The sad fact is that iTMS could be the salvation for the music artists, but the monopoly interests of the music distributors (aka record companies) prevents this freedom from existing or at least flourishing. And that is the true crime that should be investigated by the authorities !!

Posted by: Anonymous Coward | Apr 11, 2005 9:24:49 PM

Joe, as always you are right :-)

I get confused about SCMA vs DMCA, I think it is a commbination of

1. YMCA, by of course the Village people
2. Run DMC
3. The DMC (disco mix club), which used to be like *the* DJs organization back in the 80's and 90s. I think it is still around.
4. DCMs, this so bad it was good night club on Oxford street in Sydney in the 80s (it may still be there, but...)

so I get this musical confusion thing happening

Indeed you are right about PDF, and while not mentioning it explicitly, I have that in mind as a kind of model for open "proprietary" formats. Afterall, I never open Acrobat to read PDF files (Mac OS X Preview is very fast for that), and indeed PDF is rather intimately part of Mac OS X.


Posted by: John Allsopp | Apr 12, 2005 6:40:39 AM


I largely agree with you (though I try to be as fair as posible to artists, yet I agree, they are still getting royally screwed).

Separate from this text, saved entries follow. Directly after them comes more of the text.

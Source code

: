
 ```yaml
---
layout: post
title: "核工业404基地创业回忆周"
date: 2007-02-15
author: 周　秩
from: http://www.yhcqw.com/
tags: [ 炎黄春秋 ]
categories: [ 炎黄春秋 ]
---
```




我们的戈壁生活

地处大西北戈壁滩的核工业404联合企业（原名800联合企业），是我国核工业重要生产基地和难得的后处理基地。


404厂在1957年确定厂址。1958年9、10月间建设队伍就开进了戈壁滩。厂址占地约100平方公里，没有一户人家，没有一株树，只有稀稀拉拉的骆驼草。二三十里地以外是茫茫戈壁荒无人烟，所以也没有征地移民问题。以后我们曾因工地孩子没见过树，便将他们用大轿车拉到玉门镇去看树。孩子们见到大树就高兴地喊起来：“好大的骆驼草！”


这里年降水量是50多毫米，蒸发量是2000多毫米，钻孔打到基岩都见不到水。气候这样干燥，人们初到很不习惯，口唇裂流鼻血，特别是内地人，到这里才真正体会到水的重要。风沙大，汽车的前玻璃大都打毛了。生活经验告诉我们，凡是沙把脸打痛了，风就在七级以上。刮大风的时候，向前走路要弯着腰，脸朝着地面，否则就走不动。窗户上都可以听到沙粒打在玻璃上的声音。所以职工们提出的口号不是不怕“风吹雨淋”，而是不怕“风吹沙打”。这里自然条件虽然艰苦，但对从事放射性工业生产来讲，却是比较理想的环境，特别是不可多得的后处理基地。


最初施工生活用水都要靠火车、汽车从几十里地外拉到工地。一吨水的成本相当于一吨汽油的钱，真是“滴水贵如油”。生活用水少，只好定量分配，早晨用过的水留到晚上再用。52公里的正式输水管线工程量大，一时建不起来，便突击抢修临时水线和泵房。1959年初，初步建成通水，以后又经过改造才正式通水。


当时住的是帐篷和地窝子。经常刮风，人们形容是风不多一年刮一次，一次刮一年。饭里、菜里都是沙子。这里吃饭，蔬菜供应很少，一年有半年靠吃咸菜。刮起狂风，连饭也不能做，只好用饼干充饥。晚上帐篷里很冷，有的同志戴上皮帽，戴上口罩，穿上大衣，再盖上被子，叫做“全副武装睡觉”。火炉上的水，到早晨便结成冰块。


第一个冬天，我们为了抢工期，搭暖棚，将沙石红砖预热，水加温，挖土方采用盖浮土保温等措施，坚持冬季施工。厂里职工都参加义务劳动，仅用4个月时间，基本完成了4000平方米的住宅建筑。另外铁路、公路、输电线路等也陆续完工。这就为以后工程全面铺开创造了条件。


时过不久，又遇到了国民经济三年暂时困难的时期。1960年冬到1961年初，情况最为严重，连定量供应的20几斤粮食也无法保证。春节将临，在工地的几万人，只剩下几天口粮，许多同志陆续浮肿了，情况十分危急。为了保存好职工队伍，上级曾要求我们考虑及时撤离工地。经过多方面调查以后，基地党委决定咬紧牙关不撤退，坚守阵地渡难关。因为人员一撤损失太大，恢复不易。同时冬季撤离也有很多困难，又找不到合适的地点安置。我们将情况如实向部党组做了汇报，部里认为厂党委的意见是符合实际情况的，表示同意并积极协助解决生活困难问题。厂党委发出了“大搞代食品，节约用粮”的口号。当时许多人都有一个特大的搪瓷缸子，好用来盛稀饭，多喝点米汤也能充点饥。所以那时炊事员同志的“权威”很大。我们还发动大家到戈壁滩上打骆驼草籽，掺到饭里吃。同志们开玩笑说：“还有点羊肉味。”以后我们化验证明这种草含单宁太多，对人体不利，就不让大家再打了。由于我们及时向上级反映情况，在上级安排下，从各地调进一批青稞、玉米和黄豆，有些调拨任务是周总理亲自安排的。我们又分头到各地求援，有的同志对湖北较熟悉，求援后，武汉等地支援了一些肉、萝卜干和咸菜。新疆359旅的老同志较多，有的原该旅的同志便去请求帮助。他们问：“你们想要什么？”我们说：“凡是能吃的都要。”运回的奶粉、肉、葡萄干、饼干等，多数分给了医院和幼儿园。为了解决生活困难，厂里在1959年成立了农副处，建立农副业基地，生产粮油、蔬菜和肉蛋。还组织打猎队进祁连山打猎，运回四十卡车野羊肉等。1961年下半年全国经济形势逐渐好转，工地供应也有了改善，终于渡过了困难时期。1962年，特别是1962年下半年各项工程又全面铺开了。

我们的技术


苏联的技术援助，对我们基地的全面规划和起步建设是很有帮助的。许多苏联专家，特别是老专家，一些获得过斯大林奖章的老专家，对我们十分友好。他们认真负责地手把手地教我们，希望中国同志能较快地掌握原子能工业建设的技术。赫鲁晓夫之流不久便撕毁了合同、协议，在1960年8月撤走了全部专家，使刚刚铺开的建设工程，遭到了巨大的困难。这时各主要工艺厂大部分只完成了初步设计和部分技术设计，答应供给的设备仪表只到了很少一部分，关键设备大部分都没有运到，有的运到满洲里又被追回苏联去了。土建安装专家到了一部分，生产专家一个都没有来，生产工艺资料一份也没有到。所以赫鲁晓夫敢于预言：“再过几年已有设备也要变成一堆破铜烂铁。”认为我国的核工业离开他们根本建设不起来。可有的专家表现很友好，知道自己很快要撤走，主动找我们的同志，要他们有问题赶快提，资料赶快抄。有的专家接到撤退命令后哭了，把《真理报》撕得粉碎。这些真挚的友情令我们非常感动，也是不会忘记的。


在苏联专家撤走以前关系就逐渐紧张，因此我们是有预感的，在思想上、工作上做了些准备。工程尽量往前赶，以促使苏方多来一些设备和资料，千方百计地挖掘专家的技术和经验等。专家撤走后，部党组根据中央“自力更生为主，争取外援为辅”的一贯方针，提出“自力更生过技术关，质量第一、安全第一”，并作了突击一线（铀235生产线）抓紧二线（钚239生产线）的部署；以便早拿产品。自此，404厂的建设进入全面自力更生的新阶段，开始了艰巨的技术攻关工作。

I think this is in part artists fault. Recently I saw an aticle which likened the music industry to a lottery, with a small number of artists who win big, and many many who don't. Its even worse than that because the lottery is stacked in favour of those who appeal to teenage girls. Yet time after time, artists follow the tried and tested route of seeking recording contracts, recording albums at a huge loss, seeking airtime on clearchannel stations...

Wake up guys. Do something different. Use the disruptive technologies of blogging, inexpensive professional digital recording (15 years ago or so when I was doing a little of this stuuff we would have murdered for something like garageband, let alone the "pro" gear out there) mp3s, podCasting, whatever. As a wise man once said "if you always do what you always did, you always get what you always got".